3.10 Customer acknowledges and agrees that AiX may appoint an affiliate or a third-party subcontractor to Process Customer’s Personal Data in a Third Country, in which case, AiX shall, to the extent required under Applicable Data Protection Laws, execute the Processor to Processor Clauses with any relevant subcontractor (including affiliates) it appoints on behalf of Customer.
4. Customer’s Obligations
4.1 Customer represents, warrants and undertakes that: (i)the legislation applicable to it does not prevent AiX from fulfilling the instructions received from Customer and performing AiX’s obligations under this Agreement; and (ii) it has complied, and continues to comply, with the Applicable Data Protection Laws, in particular, that it has obtained any necessary consents and given any necessary notices, and otherwise has a legitimate ground to disclose the data to AiX and enable the Processing of the Personal Data by AiX, as set out in this Agreement.
4.2 Customer is solely liable for its compliance with (i) Applicable Data Protection Laws and (ii) any rules, terms, requirements or guidelines of third-party services and platforms (including but not limited to any ad platforms that Customer gathers, processes or transfers data from and/or that AiX processes or receives data from upon the direction or instruction of Customer), in its use of the Services.
4.3 Customer agrees that it will indemnify and hold harmless AiX on demand from and against all claims, liabilities, costs, expenses, loss or damage (including consequential losses, loss of profit and loss of reputation, and all interest, penalties and legal and other professional costs and expenses) incurred by AiX arising directly or indirectly from a breach of Applicable Data Protection Laws or this Agreement.

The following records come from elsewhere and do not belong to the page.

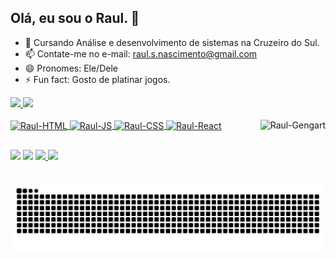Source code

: ## Olá, eu sou o Raul. 👋

- 🌱 Cursando Análise e desenvolvimento de sistemas na Cruzeiro do Sul.
- 📫 Contate-me no e-mail: raul.s.nascimento@gmail.com
- 😄 Pronomes: Ele/Dele
- ⚡ Fun fact: Gosto de platinar jogos.

<div>
  <a href="https://github.com/RaulSNasc">
  <img height="180em" src="https://github-readme-stats.vercel.app/api?username=RaulSNasc&show_icons=true&theme=dracula&include_all_commits=true&count_private=true"/>
  <img height="180em" src="https://github-readme-stats.vercel.app/api/top-langs/?username=RaulSNasc&layout=compact&langs_count=16&theme=dracula"/>
</div>

<div style= "display: inline_block"><br>
  <img align="center" alt="Raul-HTML" height="30 width="40" src="https://cdn.jsdelivr.net/gh/devicons/devicon@latest/icons/html5/html5-original.svg"/>
  <img align="center" alt="Raul-JS" height="30 width="40" src="https://cdn.jsdelivr.net/gh/devicons/devicon@latest/icons/javascript/javascript-original.svg"/>
  <img align="center" alt="Raul-CSS" height="30 width="40" src="https://cdn.jsdelivr.net/gh/devicons/devicon@latest/icons/css3/css3-original.svg"/>
  <img align="center" alt="Raul-React" height="30 width="40" src="https://cdn.jsdelivr.net/gh/devicons/devicon@latest/icons/react/react-original.svg"/>
  <img align="right" alt="Raul-Gengart" height="100 width="100" src="https://cdn.discordapp.com/attachments/1200554824282947585/1404833424103051344/markiplier.gif?ex=689ca094&is=689b4f14&hm=22f4e51110f224624e2ea9c4375c73bd116597851645b0cf562875ce36129468&"/>
</div>

##

<div>
  <a href ="https://www.instagram.com/yraulsn" target="_blank"><img src="https://img.shields.io/badge/Instagram-E4405F?style=for-the-badge&logo=instagram&logoColor=white" target="_blank"></a>
  <a href ="https://www.linkedin.com/in/raul-santos-do-nascimento-5396b51b4" target="_blank"><img src="https://img.shields.io/badge/LinkedIn-0077B5?style=for-the-badge&logo=linkedin&logoColor=white" target="_blank"></a>
  <a href ="https://twitch.tv/yraijinn" target="_blank"><img src="https://img.shields.io/badge/Twitch-9146FF?style=for-the-badge&logo=twitch&logoColor=white" target="_blank">
  <a href ="https://open.spotify.com/user/9okkw8pvclr48g5mtacshvn2w?si=096239cfa95d4c5a" target="_blank"><img src="https://img.shields.io/badge/Spotify-1ED760?&style=for-the-badge&logo=spotify&logoColor=white" target="_blank">
  </a>
</div>

<picture>
  <source media="(prefers-color-scheme: dark)" srcset="https://raw.githubusercontent.com/RaulSNasc/RaulSNasc/output/github-contribution-grid-snake-dark.svg">
  <source media="(prefers-color-scheme: light)" srcset="https://raw.githubusercontent.com/RaulSNasc/RaulSNasc/output/github-contribution-grid-snake.svg">
  <img alt="github contribution grid snake animation" src="https://raw.githubusercontent.com/RaulSNasc/RaulSNasc/output/github-contribution-grid-snake.svg">
</picture>




  
          
          
          
          

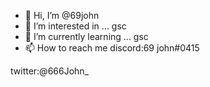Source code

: - 👋 Hi, I’m @69john
- 👀 I’m interested in ... gsc
- 🌱 I’m currently learning ... gsc
- 📫 How to reach me 
discord:69 john#0415


twitter:@666John_
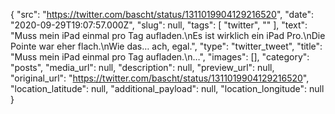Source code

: {
  "src": "https://twitter.com/bascht/status/1311019904129216520",
  "date": "2020-09-29T19:07:57.000Z",
  "slug": null,
  "tags": [
    "twitter",
    ""
  ],
  "text": "Muss mein iPad einmal pro Tag aufladen.\nEs ist wirklich ein iPad Pro.\nDie Pointe war eher flach.\nWie das… ach, egal.",
  "type": "twitter_tweet",
  "title": "Muss mein iPad einmal pro Tag aufladen.\n…",
  "images": [],
  "category": "posts",
  "media_url": null,
  "description": null,
  "preview_url": null,
  "original_url": "https://twitter.com/bascht/status/1311019904129216520",
  "location_latitude": null,
  "additional_payload": null,
  "location_longitude": null
}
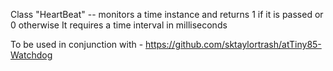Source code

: Class "HeartBeat" -- monitors a time instance and returns 1 if it is passed or 0 otherwise
It requires a time interval in milliseconds

To be used in conjunction with - https://github.com/sktaylortrash/atTiny85-Watchdog 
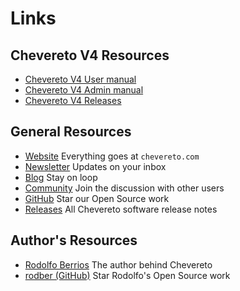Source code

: # Links

## Chevereto V4 Resources

* [Chevereto V4 User manual](https://v4-user.chevereto.com/)
* [Chevereto V4 Admin manual](https://v4-user.chevereto.com/)
* [Chevereto V4 Releases](https://releases.chevereto.com/4.X/)

## General Resources

* [Website](https://chevereto.com/) Everything goes at `chevereto.com`
* [Newsletter](https://chv.to/newsletter) Updates on your inbox
* [Blog](https://blog.chevereto.com/) Stay on loop
* [Community](https://chevereto.com/community/) Join the discussion with other users
* [GitHub](https://github.com/chevereto) Star our Open Source work
* [Releases](https://releases.chevereto.com/) All Chevereto software release notes

## Author's Resources

* [Rodolfo Berrios](https://rodolfoberrios.com) The author behind Chevereto
* [rodber (GitHub)](https://github.com/rodber) Star Rodolfo's Open Source work
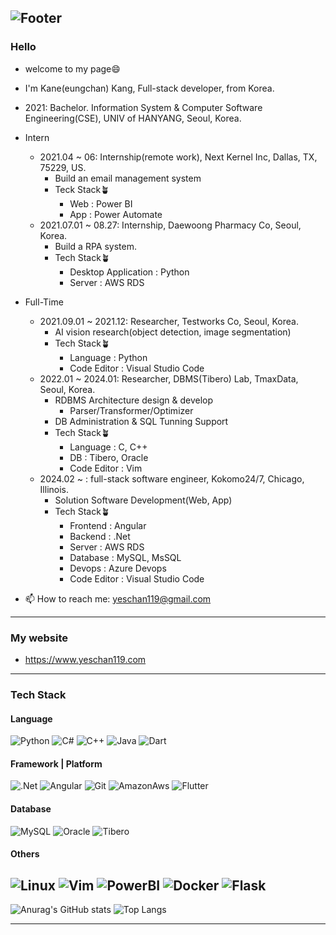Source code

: 
![Footer](https://capsule-render.vercel.app/api?type=waving&color=auto&height=150&section=footer)
------------------------------------------------------------------------------------------------------------
### Hello
  + welcome to my page😄
  + I'm Kane(eungchan) Kang, Full-stack developer, from Korea.
  + 2021: Bachelor. Information System & Computer Software Engineering(CSE), UNIV of HANYANG, Seoul, Korea.
  + Intern
    + 2021.04 ~ 06: Internship(remote work), Next Kernel Inc, Dallas, TX, 75229, US.
      + Build an email management system
      + Teck Stack🪴
        + Web : Power BI
        + App : Power Automate
    + 2021.07.01 ~ 08.27: Internship, Daewoong Pharmacy Co, Seoul, Korea.
      + Build a RPA system.
      + Tech Stack🪴
        + Desktop Application : Python
        + Server : AWS RDS
  + Full-Time
    + 2021.09.01 ~ 2021.12: Researcher, Testworks Co, Seoul, Korea.
      + AI vision research(object detection, image segmentation)
      + Tech Stack🪴
        + Language : Python
        + Code Editor : Visual Studio Code
    + 2022.01 ~ 2024.01: Researcher, DBMS(Tibero) Lab, TmaxData, Seoul, Korea.
      + RDBMS Architecture design & develop
        + Parser/Transformer/Optimizer
      + DB Administration & SQL Tunning Support
      + Tech Stack🪴
        + Language : C, C++
        + DB : Tibero, Oracle
        + Code Editor : Vim
    + 2024.02 ~ : full-stack software engineer, Kokomo24/7, Chicago, Illinois.
      + Solution Software Development(Web, App)
      + Tech Stack🪴
        + Frontend : Angular
        + Backend : .Net
        + Server : AWS RDS
        + Database : MySQL, MsSQL
        + Devops : Azure Devops
        + Code Editor : Visual Studio Code

  + 📫 How to reach me: yeschan119@gmail.com
------------------------------------------------------------------------------------------------------------
### My website
  + https://www.yeschan119.com
<!--
**yeschan119/yeschan119** is a ✨ _special_ ✨ repository because its `README.md` (this file) appears on your GitHub profile.

Here are some ideas to get you started:

- 🔭 I’m currently working on ...
- 🌱 I’m currently learning ...
- 👯 I’m looking to collaborate on ...
- 🤔 I’m looking for help with ...
- 💬 Ask me about ...
- 📫 How to reach me: ...
- 😄 Pronouns: ...
- ⚡ Fun fact: ...
wave, egg, shark, slice, rect, soft, rounded, sylinder, waving, transparent -->
------------------------------------------------------------------------------------------------------------
### Tech Stack
#### Language
![Python](https://img.shields.io/badge/Python-white?style=for-the-badge&logo=Python&logoColor=3776AB)
![C#](https://img.shields.io/badge/csharp-512BD4?style=for-the-badge&logo=c#&logoColor=white)
![C++](https://img.shields.io/badge/c++-1d55b5?style=for-the-badge&logo=cplusplus&logoColor=white)
![Java](https://img.shields.io/badge/Javascript-FF9900?style=for-the-badge&logo=Javascript&logoColor=white)
![Dart](https://img.shields.io/badge/Dart-00599C?style=for-the-badge&logo=Dart&logoColor=white)
#### Framework | Platform
![.Net](https://img.shields.io/badge/dotnet-6342f5?style=for-the-badge&logo=dotNet&logoColor=white)
![Angular](https://img.shields.io/badge/angular-db215c?style=for-the-badge&logo=angular&logoColor=white)
![Git](https://img.shields.io/badge/Git-white?style=for-the-badge&logo=Git&logoColor=black)
![AmazonAws](https://img.shields.io/badge/aws-FF9900?style=for-the-badge&logo=amazon&logoColor=000000)
![Flutter](https://img.shields.io/badge/Flutter-00AEF0?style=for-the-badge&logo=Flutter&logoColor=white)
#### Database
![MySQL](https://img.shields.io/badge/MySQL-4479A1?style=for-the-badge&logo=MySQL&logoColor=white)
![Oracle](https://img.shields.io/badge/Oracle-F80000?style=for-the-badge&logo=Oracle&logoColor=white)
![Tibero](https://img.shields.io/badge/Tibero-0066FF?style=for-the-badge&logo=Oracle&logoColor=black)
#### Others
![Linux](https://img.shields.io/badge/Linux-FF9900?style=for-the-badge&logo=Linux&logoColor=white)
![Vim](https://img.shields.io/badge/Vim-black?style=for-the-badge&logo=Vim&logoColor=white)
![PowerBI](https://img.shields.io/badge/powerbi-e6af0b?style=for-the-badge&logo=powerbi&logoColor=white)
![Docker](https://img.shields.io/badge/Docker-4285F4?style=for-the-badge&logo=Docker&logoColor=white)
![Flask](https://img.shields.io/badge/Flask-black?style=for-the-badge&logo=Flask&logoColor=white)
------------------------------------------------------------------------------------------------------------
![Anurag's GitHub stats](https://github-readme-stats.vercel.app/api?username=yeschan119&show_icons=true&theme=radical)
![Top Langs](https://github-readme-stats.vercel.app/api/top-langs/?username=yeschan119&theme=radical)
<!-- [![Top Langs](https://github-readme-stats.vercel.app/api/top-langs/?username=yeschan119)](https://github.com/anuraghazra/github-readme-stats) -->
------------------------------------------------------------------------------------------------------------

5. Changes in Applicable Data Protection Laws
5.1 The parties agree to negotiate in good faith modifications to this Agreement if changes are required for AiX to continue to process the Personal Data, as contemplated by this Agreement in compliance with the Applicable Data Protection Laws, or to address the legal interpretation of the Applicable Data Protection Laws, including: (i)to comply with the GDPR or any national legislation implementing it, or the UK General Data Protection Regulation or the DPA, and any guidance on the interpretation of any of their respective provisions; (ii) if the Controller to Processor Clauses or the Processor to Processor Clauses, or any other mechanisms or findings of adequacy, are invalidated or amended; (iii)if changes to the membership status of a country in the European Union or the EEA require such modification.
6. Sub-Contracting
6.1 Customer hereby grants AiX general written authorisation to engage, and consents to the use of the subcontractor(s) in Schedule4* (Authorised Subcontractors), for the purposes further described in Schedule4* (Authorised Subcontractors), and subject to this Clause6.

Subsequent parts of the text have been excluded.